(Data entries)
*-*-*

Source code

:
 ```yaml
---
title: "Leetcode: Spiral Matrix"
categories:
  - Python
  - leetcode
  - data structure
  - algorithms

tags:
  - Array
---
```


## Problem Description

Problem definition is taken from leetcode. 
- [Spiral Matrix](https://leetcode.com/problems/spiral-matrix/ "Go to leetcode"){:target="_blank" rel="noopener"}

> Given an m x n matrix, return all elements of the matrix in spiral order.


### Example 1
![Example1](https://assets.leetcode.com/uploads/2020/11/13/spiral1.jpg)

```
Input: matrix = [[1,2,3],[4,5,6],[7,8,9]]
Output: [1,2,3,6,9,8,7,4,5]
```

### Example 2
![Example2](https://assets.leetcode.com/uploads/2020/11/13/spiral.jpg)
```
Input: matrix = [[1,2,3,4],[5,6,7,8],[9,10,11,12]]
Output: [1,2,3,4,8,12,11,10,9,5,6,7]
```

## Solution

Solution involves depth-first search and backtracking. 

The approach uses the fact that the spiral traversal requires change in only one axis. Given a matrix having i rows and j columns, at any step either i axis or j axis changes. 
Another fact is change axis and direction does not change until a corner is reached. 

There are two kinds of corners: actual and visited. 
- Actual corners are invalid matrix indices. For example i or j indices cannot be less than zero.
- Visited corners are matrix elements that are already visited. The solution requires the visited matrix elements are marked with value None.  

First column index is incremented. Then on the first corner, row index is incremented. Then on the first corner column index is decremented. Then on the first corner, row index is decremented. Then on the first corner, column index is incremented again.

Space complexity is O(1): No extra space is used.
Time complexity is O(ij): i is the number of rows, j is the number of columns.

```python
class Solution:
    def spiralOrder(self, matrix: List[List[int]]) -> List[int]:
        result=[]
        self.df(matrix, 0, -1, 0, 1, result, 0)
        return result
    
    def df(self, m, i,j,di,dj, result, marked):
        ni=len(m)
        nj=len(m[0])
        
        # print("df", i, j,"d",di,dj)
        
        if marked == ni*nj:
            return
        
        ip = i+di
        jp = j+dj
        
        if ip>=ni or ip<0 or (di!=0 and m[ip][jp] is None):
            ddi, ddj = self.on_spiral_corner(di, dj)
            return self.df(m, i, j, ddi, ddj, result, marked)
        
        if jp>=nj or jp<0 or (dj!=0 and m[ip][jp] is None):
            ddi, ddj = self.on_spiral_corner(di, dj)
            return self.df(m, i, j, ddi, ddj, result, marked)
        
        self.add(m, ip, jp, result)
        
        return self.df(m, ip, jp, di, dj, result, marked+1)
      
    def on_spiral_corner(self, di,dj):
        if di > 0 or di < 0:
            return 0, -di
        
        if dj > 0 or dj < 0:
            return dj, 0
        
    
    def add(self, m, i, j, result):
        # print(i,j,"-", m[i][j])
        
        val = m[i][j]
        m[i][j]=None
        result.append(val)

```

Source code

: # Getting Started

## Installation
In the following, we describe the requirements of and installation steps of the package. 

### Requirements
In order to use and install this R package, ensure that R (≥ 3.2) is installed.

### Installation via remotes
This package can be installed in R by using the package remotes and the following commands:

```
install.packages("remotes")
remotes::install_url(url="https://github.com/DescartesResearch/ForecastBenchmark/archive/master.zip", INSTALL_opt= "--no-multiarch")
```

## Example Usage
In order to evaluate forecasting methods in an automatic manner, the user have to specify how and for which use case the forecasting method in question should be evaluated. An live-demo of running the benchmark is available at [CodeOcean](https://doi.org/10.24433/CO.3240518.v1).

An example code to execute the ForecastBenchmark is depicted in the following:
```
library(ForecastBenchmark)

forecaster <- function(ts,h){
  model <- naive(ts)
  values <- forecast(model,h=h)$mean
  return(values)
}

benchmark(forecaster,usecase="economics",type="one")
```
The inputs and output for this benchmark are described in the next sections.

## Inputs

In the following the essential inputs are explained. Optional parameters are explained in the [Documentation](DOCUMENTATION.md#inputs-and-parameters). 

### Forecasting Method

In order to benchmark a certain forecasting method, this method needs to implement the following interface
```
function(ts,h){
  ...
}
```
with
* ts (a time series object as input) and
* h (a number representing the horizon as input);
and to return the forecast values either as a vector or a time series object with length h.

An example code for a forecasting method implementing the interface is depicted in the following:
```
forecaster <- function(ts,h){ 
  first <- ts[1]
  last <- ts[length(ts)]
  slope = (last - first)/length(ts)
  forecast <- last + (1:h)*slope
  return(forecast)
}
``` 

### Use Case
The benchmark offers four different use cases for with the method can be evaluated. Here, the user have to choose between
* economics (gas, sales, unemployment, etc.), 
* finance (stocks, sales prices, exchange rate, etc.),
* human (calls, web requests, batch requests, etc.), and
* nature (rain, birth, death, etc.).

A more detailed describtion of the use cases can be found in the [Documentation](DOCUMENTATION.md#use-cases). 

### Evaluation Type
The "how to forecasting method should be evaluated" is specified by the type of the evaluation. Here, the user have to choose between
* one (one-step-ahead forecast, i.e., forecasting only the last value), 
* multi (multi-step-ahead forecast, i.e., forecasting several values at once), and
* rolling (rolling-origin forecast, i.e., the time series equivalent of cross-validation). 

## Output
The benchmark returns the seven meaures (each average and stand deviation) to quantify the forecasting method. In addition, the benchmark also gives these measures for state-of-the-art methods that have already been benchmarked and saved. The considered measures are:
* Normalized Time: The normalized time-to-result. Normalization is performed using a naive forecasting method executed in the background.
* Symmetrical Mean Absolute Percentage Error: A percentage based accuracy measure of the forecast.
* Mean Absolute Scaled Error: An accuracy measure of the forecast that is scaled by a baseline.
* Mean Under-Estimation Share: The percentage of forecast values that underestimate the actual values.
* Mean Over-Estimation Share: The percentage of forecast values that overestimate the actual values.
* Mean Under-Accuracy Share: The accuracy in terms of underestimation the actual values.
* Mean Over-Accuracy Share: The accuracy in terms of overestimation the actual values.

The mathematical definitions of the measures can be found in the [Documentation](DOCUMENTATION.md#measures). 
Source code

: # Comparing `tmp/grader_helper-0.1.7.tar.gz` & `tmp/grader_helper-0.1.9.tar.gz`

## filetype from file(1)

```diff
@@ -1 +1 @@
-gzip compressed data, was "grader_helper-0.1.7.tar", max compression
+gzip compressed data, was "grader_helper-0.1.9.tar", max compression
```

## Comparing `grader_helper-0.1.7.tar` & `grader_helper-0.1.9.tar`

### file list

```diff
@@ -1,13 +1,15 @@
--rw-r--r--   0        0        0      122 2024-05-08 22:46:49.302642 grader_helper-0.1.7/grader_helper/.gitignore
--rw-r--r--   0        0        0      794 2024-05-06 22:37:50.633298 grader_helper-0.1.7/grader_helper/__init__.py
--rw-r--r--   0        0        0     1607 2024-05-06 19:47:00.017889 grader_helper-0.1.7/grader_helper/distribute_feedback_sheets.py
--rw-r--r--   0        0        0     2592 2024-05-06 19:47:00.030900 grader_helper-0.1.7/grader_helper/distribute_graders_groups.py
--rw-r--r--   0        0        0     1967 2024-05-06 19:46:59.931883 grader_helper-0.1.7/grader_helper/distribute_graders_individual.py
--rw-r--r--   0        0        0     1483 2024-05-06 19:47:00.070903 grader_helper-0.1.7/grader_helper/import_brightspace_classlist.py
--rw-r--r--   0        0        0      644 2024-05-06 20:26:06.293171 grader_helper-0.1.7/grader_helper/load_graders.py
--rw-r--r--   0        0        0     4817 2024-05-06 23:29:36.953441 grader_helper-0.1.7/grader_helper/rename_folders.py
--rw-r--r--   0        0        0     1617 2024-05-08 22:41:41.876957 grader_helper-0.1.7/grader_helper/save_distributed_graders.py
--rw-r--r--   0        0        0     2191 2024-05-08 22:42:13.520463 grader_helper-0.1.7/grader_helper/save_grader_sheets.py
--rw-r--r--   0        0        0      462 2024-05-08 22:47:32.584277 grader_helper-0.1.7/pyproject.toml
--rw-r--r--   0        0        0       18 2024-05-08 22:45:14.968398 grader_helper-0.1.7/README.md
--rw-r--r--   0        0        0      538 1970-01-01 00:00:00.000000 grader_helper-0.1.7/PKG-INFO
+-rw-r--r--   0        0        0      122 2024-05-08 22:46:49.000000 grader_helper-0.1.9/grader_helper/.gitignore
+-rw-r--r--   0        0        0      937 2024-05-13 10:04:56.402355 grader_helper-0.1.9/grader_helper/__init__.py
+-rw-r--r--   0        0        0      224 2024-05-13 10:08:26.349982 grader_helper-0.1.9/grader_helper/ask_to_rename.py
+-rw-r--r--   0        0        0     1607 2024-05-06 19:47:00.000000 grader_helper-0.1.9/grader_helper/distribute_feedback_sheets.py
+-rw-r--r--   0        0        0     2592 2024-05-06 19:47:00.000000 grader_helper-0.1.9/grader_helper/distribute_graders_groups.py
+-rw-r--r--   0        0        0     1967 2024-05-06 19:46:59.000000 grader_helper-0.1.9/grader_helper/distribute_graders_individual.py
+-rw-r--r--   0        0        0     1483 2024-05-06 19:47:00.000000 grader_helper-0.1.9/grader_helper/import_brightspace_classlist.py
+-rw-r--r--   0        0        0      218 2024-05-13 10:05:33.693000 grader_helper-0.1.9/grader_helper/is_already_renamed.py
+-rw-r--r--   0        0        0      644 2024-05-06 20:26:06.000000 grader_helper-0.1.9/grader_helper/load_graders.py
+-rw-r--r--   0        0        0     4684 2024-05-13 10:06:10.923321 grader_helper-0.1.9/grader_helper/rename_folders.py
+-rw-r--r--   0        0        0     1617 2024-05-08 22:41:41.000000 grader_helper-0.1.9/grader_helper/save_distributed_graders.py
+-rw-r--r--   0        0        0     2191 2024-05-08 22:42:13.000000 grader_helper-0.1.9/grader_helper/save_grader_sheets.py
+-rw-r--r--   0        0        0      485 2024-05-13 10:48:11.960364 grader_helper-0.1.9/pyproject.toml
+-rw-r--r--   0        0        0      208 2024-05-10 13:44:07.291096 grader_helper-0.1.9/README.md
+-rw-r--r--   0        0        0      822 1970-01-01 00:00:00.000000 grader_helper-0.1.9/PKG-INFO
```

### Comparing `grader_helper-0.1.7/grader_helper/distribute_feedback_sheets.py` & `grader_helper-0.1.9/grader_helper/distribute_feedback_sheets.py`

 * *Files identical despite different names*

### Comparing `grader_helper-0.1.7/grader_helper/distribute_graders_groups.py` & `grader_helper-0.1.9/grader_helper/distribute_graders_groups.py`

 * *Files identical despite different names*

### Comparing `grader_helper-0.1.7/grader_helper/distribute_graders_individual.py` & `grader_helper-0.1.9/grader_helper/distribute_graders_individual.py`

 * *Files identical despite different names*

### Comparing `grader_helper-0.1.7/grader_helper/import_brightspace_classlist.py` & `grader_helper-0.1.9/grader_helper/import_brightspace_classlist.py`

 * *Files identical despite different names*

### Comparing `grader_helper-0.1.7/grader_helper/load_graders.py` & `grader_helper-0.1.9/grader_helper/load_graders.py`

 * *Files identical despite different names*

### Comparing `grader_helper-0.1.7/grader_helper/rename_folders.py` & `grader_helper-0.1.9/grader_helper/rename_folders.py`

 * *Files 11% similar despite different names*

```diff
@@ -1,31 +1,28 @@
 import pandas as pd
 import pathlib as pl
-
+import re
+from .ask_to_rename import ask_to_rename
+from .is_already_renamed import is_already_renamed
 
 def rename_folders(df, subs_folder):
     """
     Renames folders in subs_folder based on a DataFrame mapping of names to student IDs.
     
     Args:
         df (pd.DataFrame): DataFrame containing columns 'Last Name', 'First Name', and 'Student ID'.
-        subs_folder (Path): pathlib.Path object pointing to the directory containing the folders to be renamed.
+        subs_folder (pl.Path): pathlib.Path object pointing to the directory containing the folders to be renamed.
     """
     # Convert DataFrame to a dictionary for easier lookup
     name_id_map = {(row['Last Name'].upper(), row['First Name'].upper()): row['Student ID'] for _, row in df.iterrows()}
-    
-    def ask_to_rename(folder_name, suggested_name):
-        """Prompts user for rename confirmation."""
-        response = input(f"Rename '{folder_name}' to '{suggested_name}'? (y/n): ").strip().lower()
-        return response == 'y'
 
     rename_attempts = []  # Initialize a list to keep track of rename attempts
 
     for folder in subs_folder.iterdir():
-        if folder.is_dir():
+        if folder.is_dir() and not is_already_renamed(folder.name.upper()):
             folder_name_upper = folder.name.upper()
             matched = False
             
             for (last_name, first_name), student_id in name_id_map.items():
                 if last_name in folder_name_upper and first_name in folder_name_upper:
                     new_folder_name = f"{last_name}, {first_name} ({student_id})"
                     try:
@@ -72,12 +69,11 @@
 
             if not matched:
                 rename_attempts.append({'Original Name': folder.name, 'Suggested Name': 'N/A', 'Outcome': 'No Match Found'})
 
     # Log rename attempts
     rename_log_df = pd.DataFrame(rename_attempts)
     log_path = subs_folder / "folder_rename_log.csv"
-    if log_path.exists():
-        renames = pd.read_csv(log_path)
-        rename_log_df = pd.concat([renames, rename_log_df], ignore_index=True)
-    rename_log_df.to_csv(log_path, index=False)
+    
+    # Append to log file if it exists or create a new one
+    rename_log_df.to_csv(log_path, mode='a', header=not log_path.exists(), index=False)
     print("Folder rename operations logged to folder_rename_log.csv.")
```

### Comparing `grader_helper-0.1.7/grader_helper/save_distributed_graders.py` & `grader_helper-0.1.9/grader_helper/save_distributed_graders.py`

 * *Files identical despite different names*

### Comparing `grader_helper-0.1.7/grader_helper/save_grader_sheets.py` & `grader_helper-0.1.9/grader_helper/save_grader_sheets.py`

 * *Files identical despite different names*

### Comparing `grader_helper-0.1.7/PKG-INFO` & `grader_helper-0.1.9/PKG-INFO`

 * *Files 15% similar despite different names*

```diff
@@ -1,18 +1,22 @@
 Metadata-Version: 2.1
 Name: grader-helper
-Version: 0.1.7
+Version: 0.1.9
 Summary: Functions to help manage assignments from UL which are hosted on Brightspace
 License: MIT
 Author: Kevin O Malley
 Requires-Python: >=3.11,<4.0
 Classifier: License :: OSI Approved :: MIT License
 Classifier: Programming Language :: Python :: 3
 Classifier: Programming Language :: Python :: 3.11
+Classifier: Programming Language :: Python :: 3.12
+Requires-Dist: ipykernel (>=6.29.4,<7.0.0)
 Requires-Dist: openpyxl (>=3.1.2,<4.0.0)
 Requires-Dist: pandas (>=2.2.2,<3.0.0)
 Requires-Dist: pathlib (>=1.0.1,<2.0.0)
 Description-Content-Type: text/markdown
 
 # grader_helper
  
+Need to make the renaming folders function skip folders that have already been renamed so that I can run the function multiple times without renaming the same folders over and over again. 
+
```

*-*-*

TASK TO COMPLETE: Search the data above for the word "DataFrame", then gather each line in which it appears.

TASK OUTPUT:
     Renames folders in subs_folder based on a DataFrame mapping of names to student IDs.
         df (pd.DataFrame): DataFrame containing columns 'Last Name', 'First Name', and 'Student ID'.
     # Convert DataFrame to a dictionary for easier lookup
     rename_log_df = pd.DataFrame(rename_attempts)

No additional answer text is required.